## INSTRUCTIONS FOR THE TASK
Go to the line containing "https://lwn.net/SubscriberLink/827180/a1c1305686bfea67/" and return it and each line after it exactly, through the end of the data below, and nothing more.

## Source texts of formatted documents
+++
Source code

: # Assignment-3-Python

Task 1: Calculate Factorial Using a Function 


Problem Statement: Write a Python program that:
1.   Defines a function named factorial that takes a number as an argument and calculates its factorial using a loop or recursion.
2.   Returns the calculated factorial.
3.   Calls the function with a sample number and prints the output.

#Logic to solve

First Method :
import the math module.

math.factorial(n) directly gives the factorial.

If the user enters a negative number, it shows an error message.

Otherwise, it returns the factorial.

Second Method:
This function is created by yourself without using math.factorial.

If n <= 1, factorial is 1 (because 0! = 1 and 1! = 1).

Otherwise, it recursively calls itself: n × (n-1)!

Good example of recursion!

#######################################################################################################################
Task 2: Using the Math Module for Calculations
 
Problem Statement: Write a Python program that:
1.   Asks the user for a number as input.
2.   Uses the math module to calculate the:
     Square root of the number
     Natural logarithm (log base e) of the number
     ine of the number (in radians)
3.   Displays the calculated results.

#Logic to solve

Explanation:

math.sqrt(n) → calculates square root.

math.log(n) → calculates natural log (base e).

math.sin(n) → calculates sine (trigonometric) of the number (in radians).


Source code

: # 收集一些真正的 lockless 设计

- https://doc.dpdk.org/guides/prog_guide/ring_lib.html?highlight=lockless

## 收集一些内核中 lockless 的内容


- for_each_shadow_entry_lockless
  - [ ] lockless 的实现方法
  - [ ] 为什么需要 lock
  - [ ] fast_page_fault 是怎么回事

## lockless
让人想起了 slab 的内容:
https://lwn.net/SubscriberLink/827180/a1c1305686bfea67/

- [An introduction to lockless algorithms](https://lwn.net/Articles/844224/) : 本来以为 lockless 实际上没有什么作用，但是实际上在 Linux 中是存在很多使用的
+++
## ANSWER SPACE
https://lwn.net/SubscriberLink/827180/a1c1305686bfea67/

- [An introduction to lockless algorithms](https://lwn.net/Articles/844224/) : 本来以为 lockless 实际上没有什么作用，但是实际上在 Linux 中是存在很多使用的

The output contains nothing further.